_TASK GOAL_.
What the task requires is an exact printout of the listing below, pictures excluded.

#####

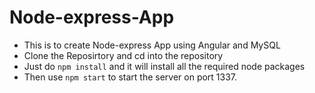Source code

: # Node-express-App
* This is to create Node-express App using Angular and MySQL
* Clone the Reposirtory and cd into the repository 
* Just do `npm install` and it will install all the required node packages
* Then use `npm start` to start the server on port 1337.
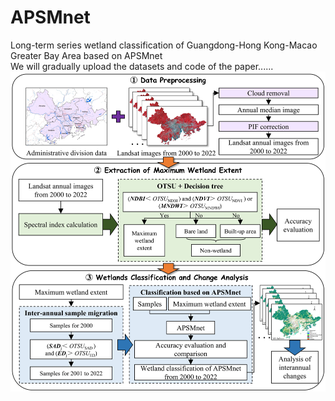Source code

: # APSMnet
Long-term series wetland classification of Guangdong-Hong Kong-Macao Greater Bay Area based on APSMnet  
We will gradually upload the datasets and code of the paper......
![image](https://github.com/louanjun/APSMnet/blob/main/%E6%B5%81%E7%A8%8B%E5%9B%BE2.jpg)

#####

_SOLUTION FOR THIS PROBLEM_.
Source code

: # Node-express-App
* This is to create Node-express App using Angular and MySQL
* Clone the Reposirtory and cd into the repository 
* Just do `npm install` and it will install all the required node packages
* Then use `npm start` to start the server on port 1337.
Source code

: # APSMnet
Long-term series wetland classification of Guangdong-Hong Kong-Macao Greater Bay Area based on APSMnet  
We will gradually upload the datasets and code of the paper......
![image](https://github.com/louanjun/APSMnet/blob/main/%E6%B5%81%E7%A8%8B%E5%9B%BE2.jpg)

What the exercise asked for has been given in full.